*Assigned task*:
Copy each entry precisely as written, and do not carry over the pictures.

Collected data
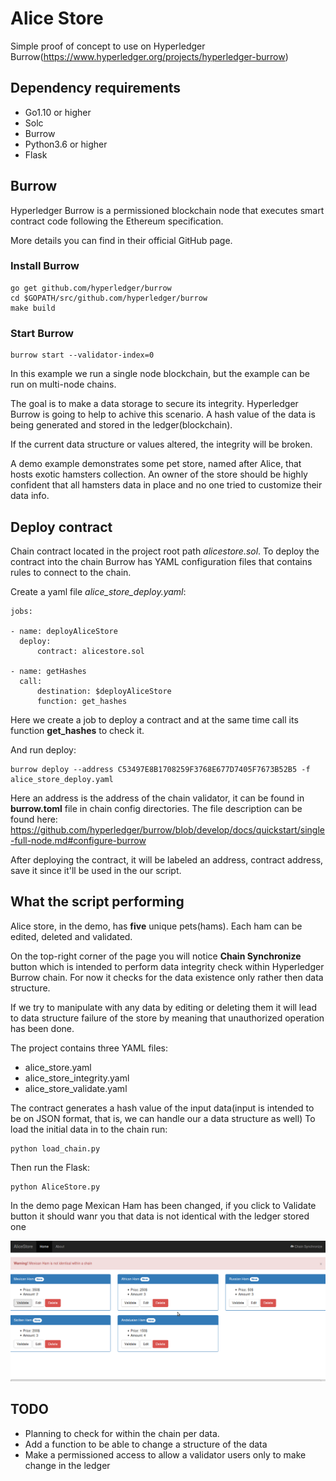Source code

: # Alice Store
Simple proof of concept to use on Hyperledger Burrow(https://www.hyperledger.org/projects/hyperledger-burrow)

## Dependency requirements
- Go1.10 or higher
- Solc
- Burrow
- Python3.6 or higher
- Flask

## Burrow
Hyperledger Burrow is a permissioned blockchain node that executes smart contract code following the Ethereum specification.

More details you can find in their official GitHub page.

### Install Burrow
```
go get github.com/hyperledger/burrow
cd $GOPATH/src/github.com/hyperledger/burrow
make build
```

### Start Burrow
```
burrow start --validator-index=0
```


In this example we run a single node blockchain, but the example can be run on multi-node chains.

The goal is to make a data storage to secure its integrity. Hyperledger Burrow is going to help to achive this scenario.
A hash value of the data is being generated and stored in the ledger(blockchain).

If the current data structure or values altered, the integrity will be broken.

A demo example demonstrates some pet store, named after Alice, that hosts exotic hamsters collection.
An owner of the store should be highly confident that all hamsters data in place and no one tried to customize their data info.

## Deploy contract
Chain contract located in the project root path _alicestore.sol_.
To deploy the contract into the chain Burrow has YAML configuration files that contains rules to connect to the chain.

Create a yaml file _alice_store_deploy.yaml_:
```
jobs:

- name: deployAliceStore
  deploy:
      contract: alicestore.sol

- name: getHashes
  call:
      destination: $deployAliceStore
      function: get_hashes
```

Here we create a job to deploy a contract and at the same time call its function **get_hashes** to check it.

And run deploy:
```
burrow deploy --address C53497E8B1708259F3768E677D7405F7673B52B5 -f alice_store_deploy.yaml
```

Here an address is the address of the chain validator, it can be found in **burrow.toml** file in chain config directories.
The file description can be found here: https://github.com/hyperledger/burrow/blob/develop/docs/quickstart/single-full-node.md#configure-burrow

After deploying the contract, it will be labeled an address, contract address, save it since it'll be used in the our script.

## What the script performing
Alice store, in the demo, has **five** unique pets(hams). Each ham can be edited, deleted and validated.

On the top-right corner of the page you will notice **Chain Synchronize** button which is intended to perform data integrity check within Hyperledger Burrow chain.
For now it checks for the data existence only rather then data structure.

If we try to manipulate with any data by editing or deleting them it will lead to data structure failure of the store by meaning that unauthorized operation has been done.

The project contains three YAML files:
 - alice_store.yaml
 - alice_store_integrity.yaml
 - alice_store_validate.yaml

The contract generates a hash value of the input data(input is intended to be on JSON format, that is, we can handle our a data structure as well)
To load the initial data in to the chain run:
```
python load_chain.py
```

Then run the Flask:
```
python AliceStore.py
```
In the demo page Mexican Ham has been changed, if you click to Validate button it should wanr you that data is not identical with the ledger stored one

![alt Alice store demo](https://github.com/dcodeteam/alice_store/raw/master/screendemo.png)

## TODO
 - Planning to check for within the chain per data.
 - Add a function to be able to change a structure of the data
 - Make a permissioned access to allow a validator users only to make change in the ledger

*Result of the task*:
Source code

: # Alice Store
Simple proof of concept to use on Hyperledger Burrow(https://www.hyperledger.org/projects/hyperledger-burrow)

## Dependency requirements
- Go1.10 or higher
- Solc
- Burrow
- Python3.6 or higher
- Flask

## Burrow
Hyperledger Burrow is a permissioned blockchain node that executes smart contract code following the Ethereum specification.

More details you can find in their official GitHub page.

### Install Burrow
```
go get github.com/hyperledger/burrow
cd $GOPATH/src/github.com/hyperledger/burrow
make build
```

### Start Burrow
```
burrow start --validator-index=0
```


In this example we run a single node blockchain, but the example can be run on multi-node chains.

The goal is to make a data storage to secure its integrity. Hyperledger Burrow is going to help to achive this scenario.
A hash value of the data is being generated and stored in the ledger(blockchain).

If the current data structure or values altered, the integrity will be broken.

A demo example demonstrates some pet store, named after Alice, that hosts exotic hamsters collection.
An owner of the store should be highly confident that all hamsters data in place and no one tried to customize their data info.

## Deploy contract
Chain contract located in the project root path _alicestore.sol_.
To deploy the contract into the chain Burrow has YAML configuration files that contains rules to connect to the chain.

Create a yaml file _alice_store_deploy.yaml_:
```
jobs:

- name: deployAliceStore
  deploy:
      contract: alicestore.sol

- name: getHashes
  call:
      destination: $deployAliceStore
      function: get_hashes
```

Here we create a job to deploy a contract and at the same time call its function **get_hashes** to check it.

And run deploy:
```
burrow deploy --address C53497E8B1708259F3768E677D7405F7673B52B5 -f alice_store_deploy.yaml
```

Here an address is the address of the chain validator, it can be found in **burrow.toml** file in chain config directories.
The file description can be found here: https://github.com/hyperledger/burrow/blob/develop/docs/quickstart/single-full-node.md#configure-burrow

After deploying the contract, it will be labeled an address, contract address, save it since it'll be used in the our script.

## What the script performing
Alice store, in the demo, has **five** unique pets(hams). Each ham can be edited, deleted and validated.

On the top-right corner of the page you will notice **Chain Synchronize** button which is intended to perform data integrity check within Hyperledger Burrow chain.
For now it checks for the data existence only rather then data structure.

If we try to manipulate with any data by editing or deleting them it will lead to data structure failure of the store by meaning that unauthorized operation has been done.

The project contains three YAML files:
 - alice_store.yaml
 - alice_store_integrity.yaml
 - alice_store_validate.yaml

The contract generates a hash value of the input data(input is intended to be on JSON format, that is, we can handle our a data structure as well)
To load the initial data in to the chain run:
```
python load_chain.py
```

Then run the Flask:
```
python AliceStore.py
```
In the demo page Mexican Ham has been changed, if you click to Validate button it should wanr you that data is not identical with the ledger stored one

![alt Alice store demo](https://github.com/dcodeteam/alice_store/raw/master/screendemo.png)

## TODO
 - Planning to check for within the chain per data.
 - Add a function to be able to change a structure of the data
 - Make a permissioned access to allow a validator users only to make change in the ledger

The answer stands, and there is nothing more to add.